**TASK GOAL:**
Give back exactly the lines from the start of the entries below to the line holding "GitHub token to", that line included, and leave every picture out.

⟨

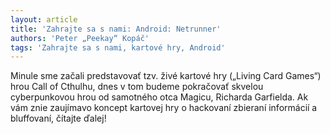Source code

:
 ```yaml
---
layout: article
title: 'Zahrajte sa s nami: Android: Netrunner'
authors: 'Peter „Peekay“ Kopáč'
tags: 'Zahrajte sa s nami, kartové hry, Android'
---
```


Minule sme začali predstavovať tzv. živé kartové
hry („Living Card Games“) hrou Call of Cthulhu,
dnes v tom budeme pokračovať skvelou cyberpunkovou
hrou od samotného otca Magicu,
Richarda Garfielda. Ak vám znie zaujímavo
koncept kartovej hry o hackovaní zbieraní informácií
a bluffovaní, čítajte ďalej!
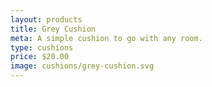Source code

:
 ```yaml
---
layout: products
title: Grey Cushion
meta: A simple cushion to go with any room.
type: cushions
price: $20.00
image: cushions/grey-cushion.svg
---
```

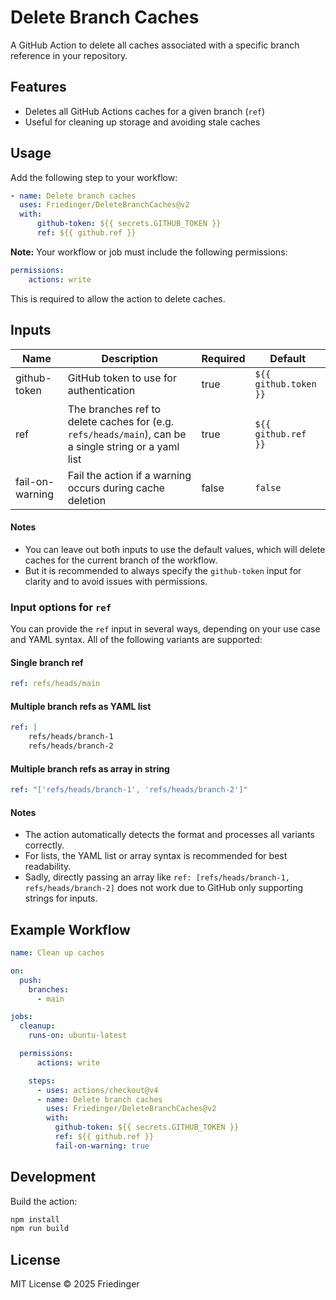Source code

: # Delete Branch Caches

A GitHub Action to delete all caches associated with a specific branch reference in your repository.

## Features

-   Deletes all GitHub Actions caches for a given branch (`ref`)
-   Useful for cleaning up storage and avoiding stale caches

## Usage

Add the following step to your workflow:

```yaml
- name: Delete branch caches
  uses: Friedinger/DeleteBranchCaches@v2
  with:
      github-token: ${{ secrets.GITHUB_TOKEN }}
      ref: ${{ github.ref }}
```

**Note:** Your workflow or job must include the following permissions:

```yaml
permissions:
    actions: write
```

This is required to allow the action to delete caches.

## Inputs

| Name            | Description                                                                                           | Required | Default               |
| --------------- | ----------------------------------------------------------------------------------------------------- | -------- | --------------------- |
| github-token    | GitHub token to use for authentication                                                                | true     | `${{ github.token }}` |
| ref             | The branches ref to delete caches for (e.g. `refs/heads/main`), can be a single string or a yaml list | true     | `${{ github.ref }}`   |
| fail-on-warning | Fail the action if a warning occurs during cache deletion                                             | false    | `false`               |

#### Notes

-   You can leave out both inputs to use the default values, which will delete caches for the current branch of the workflow.
-   But it is recommended to always specify the `github-token` input for clarity and to avoid issues with permissions.

### Input options for `ref`

You can provide the `ref` input in several ways, depending on your use case and YAML syntax. All of the following variants are supported:

#### Single branch ref

```yaml
ref: refs/heads/main
```

#### Multiple branch refs as YAML list

```yaml
ref: |
    refs/heads/branch-1
    refs/heads/branch-2
```

#### Multiple branch refs as array in string

```yaml
ref: "['refs/heads/branch-1', 'refs/heads/branch-2']"
```

#### Notes

-   The action automatically detects the format and processes all variants correctly.
-   For lists, the YAML list or array syntax is recommended for best readability.
-   Sadly, directly passing an array like `ref: [refs/heads/branch-1, refs/heads/branch-2]` does not work due to GitHub only supporting strings for inputs.

## Example Workflow

```yaml
name: Clean up caches

on:
  push:
    branches:
      - main

jobs:
  cleanup:
    runs-on: ubuntu-latest

  permissions:
      actions: write

    steps:
      - uses: actions/checkout@v4
      - name: Delete branch caches
        uses: Friedinger/DeleteBranchCaches@v2
        with:
          github-token: ${{ secrets.GITHUB_TOKEN }}
          ref: ${{ github.ref }}
          fail-on-warning: true
```

## Development

Build the action:

```sh
npm install
npm run build
```

## License

MIT License © 2025 Friedinger
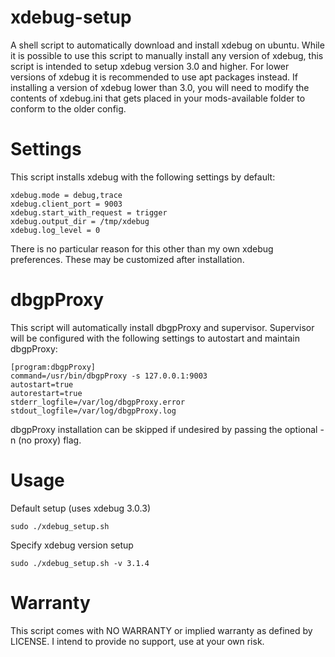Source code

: # xdebug-setup
A shell script to automatically download and install xdebug on ubuntu. While it is possible to use this script to manually install any version of xdebug, this script is intended to setup xdebug version 3.0 and higher. For lower versions of xdebug it is recommended to use apt packages instead. If installing a version of xdebug lower than 3.0, you will need to modify the contents of xdebug.ini that gets placed in your mods-available folder to conform to the older config.

# Settings
This script installs xdebug with the following settings by default:
```
xdebug.mode = debug,trace
xdebug.client_port = 9003
xdebug.start_with_request = trigger
xdebug.output_dir = /tmp/xdebug
xdebug.log_level = 0
```

There is no particular reason for this other than my own xdebug preferences. These may be customized after installation.

# dbgpProxy
This script will automatically install dbgpProxy and supervisor. Supervisor will be configured with the following settings to autostart and maintain dbgpProxy:
```
[program:dbgpProxy]
command=/usr/bin/dbgpProxy -s 127.0.0.1:9003
autostart=true
autorestart=true
stderr_logfile=/var/log/dbgpProxy.error
stdout_logfile=/var/log/dbgpProxy.log
```

dbgpProxy installation can be skipped if undesired by passing the optional -n (no proxy) flag.

# Usage

Default setup (uses xdebug 3.0.3)

`sudo ./xdebug_setup.sh`

Specify xdebug version setup

`sudo ./xdebug_setup.sh -v 3.1.4`

# Warranty
This script comes with NO WARRANTY or implied warranty as defined by LICENSE. I intend to provide no support, use at your own risk.
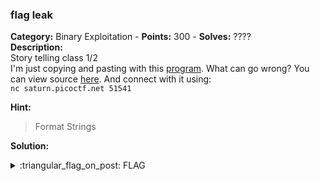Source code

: ### flag leak
**Category:** Binary Exploitation - **Points:** 300 - **Solves:** ????  
**Description:**  
Story telling class 1/2  
I'm just copying and pasting with this [program](./vuln/). What can go wrong? You can view source [here](./vuln.c/). And connect with it using:  
`nc saturn.picoctf.net 51541`

**Hint:**
> Format Strings  

**Solution:**  

<details>
  <summary>:triangular_flag_on_post: FLAG</summary>

  ```
  picoCTF{}
  ```
</details>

⟩

**RESULT BELOW:**
Source code

:
 ```yaml
---
layout: article
title: 'Zahrajte sa s nami: Android: Netrunner'
authors: 'Peter „Peekay“ Kopáč'
tags: 'Zahrajte sa s nami, kartové hry, Android'
---
```


Minule sme začali predstavovať tzv. živé kartové
hry („Living Card Games“) hrou Call of Cthulhu,
dnes v tom budeme pokračovať skvelou cyberpunkovou
hrou od samotného otca Magicu,
Richarda Garfielda. Ak vám znie zaujímavo
koncept kartovej hry o hackovaní zbieraní informácií
a bluffovaní, čítajte ďalej!
Source code

:
 ```yaml
---
layout: products
title: Grey Cushion
meta: A simple cushion to go with any room.
type: cushions
price: $20.00
image: cushions/grey-cushion.svg
---
```

Source code

: # Delete Branch Caches

A GitHub Action to delete all caches associated with a specific branch reference in your repository.

## Features

-   Deletes all GitHub Actions caches for a given branch (`ref`)
-   Useful for cleaning up storage and avoiding stale caches

## Usage

Add the following step to your workflow:

```yaml
- name: Delete branch caches
  uses: Friedinger/DeleteBranchCaches@v2
  with:
      github-token: ${{ secrets.GITHUB_TOKEN }}
      ref: ${{ github.ref }}
```

**Note:** Your workflow or job must include the following permissions:

```yaml
permissions:
    actions: write
```

This is required to allow the action to delete caches.

## Inputs

| Name            | Description                                                                                           | Required | Default               |
| --------------- | ----------------------------------------------------------------------------------------------------- | -------- | --------------------- |
| github-token    | GitHub token to use for authentication                                                                | true     | `${{ github.token }}` |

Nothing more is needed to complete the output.